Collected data

--------------------------------------------------

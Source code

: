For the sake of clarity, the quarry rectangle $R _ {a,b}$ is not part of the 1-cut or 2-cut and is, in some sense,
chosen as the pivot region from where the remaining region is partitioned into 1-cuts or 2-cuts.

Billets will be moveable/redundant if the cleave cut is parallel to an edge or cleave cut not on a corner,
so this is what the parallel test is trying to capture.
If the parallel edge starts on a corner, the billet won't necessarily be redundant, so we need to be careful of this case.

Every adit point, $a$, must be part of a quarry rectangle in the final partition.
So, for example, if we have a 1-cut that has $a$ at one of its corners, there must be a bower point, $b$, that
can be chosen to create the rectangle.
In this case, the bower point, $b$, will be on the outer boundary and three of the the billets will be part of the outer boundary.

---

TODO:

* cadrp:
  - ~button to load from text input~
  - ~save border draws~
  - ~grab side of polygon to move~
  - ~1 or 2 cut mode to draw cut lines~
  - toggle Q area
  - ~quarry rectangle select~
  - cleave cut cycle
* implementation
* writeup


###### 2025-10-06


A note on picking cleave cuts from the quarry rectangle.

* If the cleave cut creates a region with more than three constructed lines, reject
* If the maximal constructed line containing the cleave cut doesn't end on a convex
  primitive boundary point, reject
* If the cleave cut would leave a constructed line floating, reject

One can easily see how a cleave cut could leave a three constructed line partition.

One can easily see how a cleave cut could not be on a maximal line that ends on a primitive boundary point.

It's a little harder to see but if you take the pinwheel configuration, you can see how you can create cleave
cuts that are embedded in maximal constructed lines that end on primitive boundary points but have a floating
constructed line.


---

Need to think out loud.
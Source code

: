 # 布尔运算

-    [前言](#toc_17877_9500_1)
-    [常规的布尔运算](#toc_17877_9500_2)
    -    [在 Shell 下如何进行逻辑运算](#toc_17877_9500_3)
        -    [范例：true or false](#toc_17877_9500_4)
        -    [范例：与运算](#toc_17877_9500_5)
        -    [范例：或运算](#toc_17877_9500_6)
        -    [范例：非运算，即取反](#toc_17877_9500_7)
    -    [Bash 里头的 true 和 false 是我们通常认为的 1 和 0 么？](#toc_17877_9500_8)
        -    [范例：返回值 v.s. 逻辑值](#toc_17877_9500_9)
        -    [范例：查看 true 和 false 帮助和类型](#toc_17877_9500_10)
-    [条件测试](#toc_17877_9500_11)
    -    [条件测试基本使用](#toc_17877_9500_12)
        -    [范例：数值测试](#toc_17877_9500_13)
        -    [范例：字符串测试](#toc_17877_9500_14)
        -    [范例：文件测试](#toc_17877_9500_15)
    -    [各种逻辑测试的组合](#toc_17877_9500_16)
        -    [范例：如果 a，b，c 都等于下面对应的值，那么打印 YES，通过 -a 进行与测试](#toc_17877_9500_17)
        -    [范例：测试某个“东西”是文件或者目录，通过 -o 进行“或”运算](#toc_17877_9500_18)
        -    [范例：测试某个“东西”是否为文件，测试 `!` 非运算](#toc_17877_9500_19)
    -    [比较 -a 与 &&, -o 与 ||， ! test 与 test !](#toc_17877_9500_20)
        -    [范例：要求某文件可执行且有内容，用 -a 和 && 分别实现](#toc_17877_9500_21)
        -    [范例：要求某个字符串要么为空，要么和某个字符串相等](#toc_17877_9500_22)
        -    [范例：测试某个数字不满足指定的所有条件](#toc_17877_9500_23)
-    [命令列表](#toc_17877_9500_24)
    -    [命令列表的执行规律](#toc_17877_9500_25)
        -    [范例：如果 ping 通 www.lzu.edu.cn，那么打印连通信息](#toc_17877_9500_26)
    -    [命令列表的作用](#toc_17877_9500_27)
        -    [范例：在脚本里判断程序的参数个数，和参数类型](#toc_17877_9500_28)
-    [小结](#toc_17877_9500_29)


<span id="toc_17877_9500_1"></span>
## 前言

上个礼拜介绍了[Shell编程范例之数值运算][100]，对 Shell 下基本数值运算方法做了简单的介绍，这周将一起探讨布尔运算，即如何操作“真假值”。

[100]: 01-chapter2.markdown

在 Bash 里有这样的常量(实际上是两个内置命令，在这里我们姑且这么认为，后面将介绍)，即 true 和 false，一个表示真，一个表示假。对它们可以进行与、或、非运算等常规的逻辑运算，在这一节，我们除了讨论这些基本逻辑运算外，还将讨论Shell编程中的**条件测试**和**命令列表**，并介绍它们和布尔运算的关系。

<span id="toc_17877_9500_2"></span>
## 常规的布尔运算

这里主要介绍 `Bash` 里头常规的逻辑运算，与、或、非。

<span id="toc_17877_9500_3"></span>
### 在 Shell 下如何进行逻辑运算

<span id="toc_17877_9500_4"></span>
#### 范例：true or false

--------------------------------------------------

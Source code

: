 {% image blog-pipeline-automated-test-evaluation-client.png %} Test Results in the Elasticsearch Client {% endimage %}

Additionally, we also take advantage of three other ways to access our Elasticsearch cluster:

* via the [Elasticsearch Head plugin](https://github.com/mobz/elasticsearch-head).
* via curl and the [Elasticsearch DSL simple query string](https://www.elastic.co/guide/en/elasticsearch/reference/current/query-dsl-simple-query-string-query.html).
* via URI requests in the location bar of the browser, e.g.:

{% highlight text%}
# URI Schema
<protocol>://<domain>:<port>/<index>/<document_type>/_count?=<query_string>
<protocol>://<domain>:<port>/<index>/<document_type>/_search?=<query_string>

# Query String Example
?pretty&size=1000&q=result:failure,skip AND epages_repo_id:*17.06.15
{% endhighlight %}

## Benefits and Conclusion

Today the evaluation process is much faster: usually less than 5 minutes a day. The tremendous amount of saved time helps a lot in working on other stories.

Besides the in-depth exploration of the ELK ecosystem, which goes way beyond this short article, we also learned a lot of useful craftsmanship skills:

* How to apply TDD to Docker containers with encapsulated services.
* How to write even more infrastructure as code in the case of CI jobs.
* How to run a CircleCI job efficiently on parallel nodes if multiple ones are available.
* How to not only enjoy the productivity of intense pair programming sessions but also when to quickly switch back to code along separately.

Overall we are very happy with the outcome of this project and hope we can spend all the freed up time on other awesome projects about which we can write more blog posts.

--------------------------------------------------

Identify the lines of the data that contain the word "boundary". Copy each of them.

FINISHED TASK ->
In this case, the bower point, $b$, will be on the outer boundary and three of the the billets will be part of the outer boundary.
  primitive boundary point, reject
One can easily see how a cleave cut could not be on a maximal line that ends on a primitive boundary point.
cuts that are embedded in maximal constructed lines that end on primitive boundary points but have a floating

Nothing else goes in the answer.